- [WHAT YOU SHOULD DO]: Among the lines below, some may contain the string "style". Say how many do, and give nothing besides the number.

- [MATERIAL TO PROCESS]:
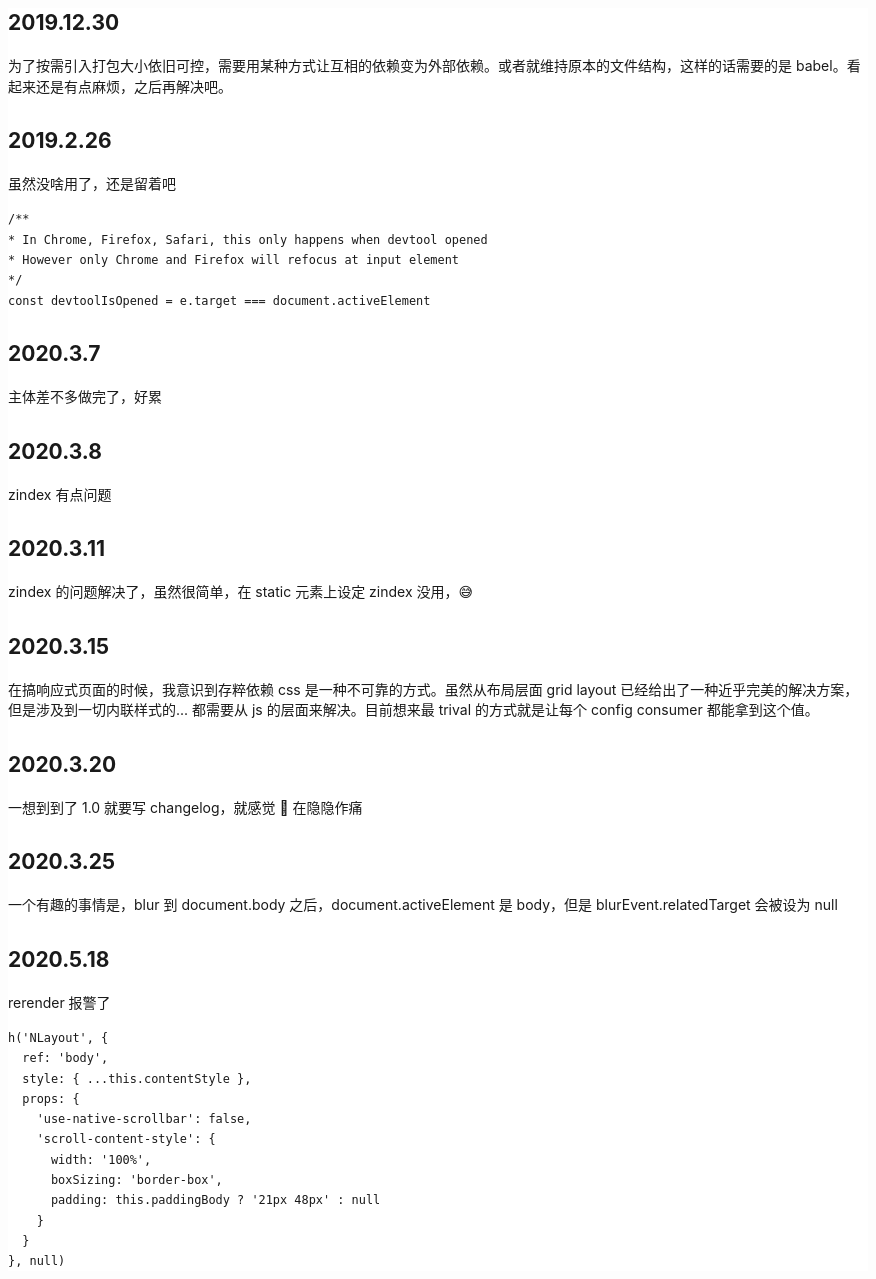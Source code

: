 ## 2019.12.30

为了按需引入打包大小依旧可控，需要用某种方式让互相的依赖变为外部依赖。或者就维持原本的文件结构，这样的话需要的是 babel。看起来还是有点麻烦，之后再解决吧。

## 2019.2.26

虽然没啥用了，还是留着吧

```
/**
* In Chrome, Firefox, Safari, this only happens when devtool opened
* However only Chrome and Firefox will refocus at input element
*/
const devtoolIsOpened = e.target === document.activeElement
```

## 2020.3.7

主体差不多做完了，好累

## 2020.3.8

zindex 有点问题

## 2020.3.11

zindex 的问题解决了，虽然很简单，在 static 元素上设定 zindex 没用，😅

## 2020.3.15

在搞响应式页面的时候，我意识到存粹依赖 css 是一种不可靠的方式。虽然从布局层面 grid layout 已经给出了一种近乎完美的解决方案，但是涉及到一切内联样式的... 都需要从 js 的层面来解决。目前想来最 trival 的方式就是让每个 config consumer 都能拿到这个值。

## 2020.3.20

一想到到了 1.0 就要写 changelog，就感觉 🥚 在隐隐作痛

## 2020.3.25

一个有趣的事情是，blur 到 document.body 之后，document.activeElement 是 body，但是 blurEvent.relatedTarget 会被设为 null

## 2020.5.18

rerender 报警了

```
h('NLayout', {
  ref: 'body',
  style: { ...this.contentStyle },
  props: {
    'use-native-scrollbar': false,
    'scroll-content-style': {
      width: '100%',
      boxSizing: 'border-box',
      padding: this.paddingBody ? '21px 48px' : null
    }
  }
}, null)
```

- [THE COMPLETED TASK]: 2